##### MATERIAL SHOWN

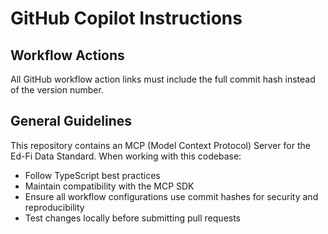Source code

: # GitHub Copilot Instructions

## Workflow Actions

All GitHub workflow action links must include the full commit hash instead of the version number.

## General Guidelines

This repository contains an MCP (Model Context Protocol) Server for the Ed-Fi Data Standard. When working with this codebase:

- Follow TypeScript best practices
- Maintain compatibility with the MCP SDK
- Ensure all workflow configurations use commit hashes for security and reproducibility
- Test changes locally before submitting pull requests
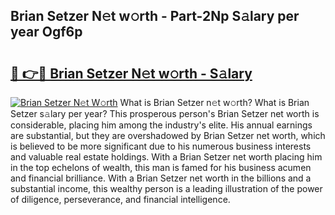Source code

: ## Brian Setzer N𝚎t w𝚘rth - Part-2Np S𝚊lary per year Ogf6p

# <h2><a href="http://gc1z56x.nevu.top/?p=Brian+Setzer">🔗 👉🔴 Brian Setzer N𝚎t w𝚘rth - S𝚊lary</a></h2>

[![Brian Setzer N𝚎t W𝚘rth](https://i.imgur.com/Oavwk0R.jpeg)](http://gc1z56x.nevu.top/?p=Brian+Setzer)
What is Brian Setzer n𝚎t w𝚘rth? What is Brian Setzer s𝚊lary per year?
This prosperous person's Brian Setzer net worth is considerable, placing him among the industry's elite. His annual earnings are substantial, but they are overshadowed by Brian Setzer net worth, which is believed to be more significant due to his numerous business interests and valuable real estate holdings. With a Brian Setzer net worth placing him in the top echelons of wealth, this man is famed for his business acumen and financial brilliance. With a Brian Setzer net worth in the billions and a substantial income, this wealthy person is a leading illustration of the power of diligence, perseverance, and financial intelligence.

##########

[ASSIGNED TASK] Please give the records above again exactly as they stand, with no pictures.

[RESPONSE TO THIS TASK]
Source code

: # GitHub Copilot Instructions

## Workflow Actions

All GitHub workflow action links must include the full commit hash instead of the version number.

## General Guidelines

This repository contains an MCP (Model Context Protocol) Server for the Ed-Fi Data Standard. When working with this codebase:

- Follow TypeScript best practices
- Maintain compatibility with the MCP SDK
- Ensure all workflow configurations use commit hashes for security and reproducibility
- Test changes locally before submitting pull requests
Source code

: ## Brian Setzer N𝚎t w𝚘rth - Part-2Np S𝚊lary per year Ogf6p

# <h2><a href="http://gc1z56x.nevu.top/?p=Brian+Setzer">🔗 👉🔴 Brian Setzer N𝚎t w𝚘rth - S𝚊lary</a></h2>

[![Brian Setzer N𝚎t W𝚘rth](https://i.imgur.com/Oavwk0R.jpeg)](http://gc1z56x.nevu.top/?p=Brian+Setzer)
What is Brian Setzer n𝚎t w𝚘rth? What is Brian Setzer s𝚊lary per year?
This prosperous person's Brian Setzer net worth is considerable, placing him among the industry's elite. His annual earnings are substantial, but they are overshadowed by Brian Setzer net worth, which is believed to be more significant due to his numerous business interests and valuable real estate holdings. With a Brian Setzer net worth placing him in the top echelons of wealth, this man is famed for his business acumen and financial brilliance. With a Brian Setzer net worth in the billions and a substantial income, this wealthy person is a leading illustration of the power of diligence, perseverance, and financial intelligence.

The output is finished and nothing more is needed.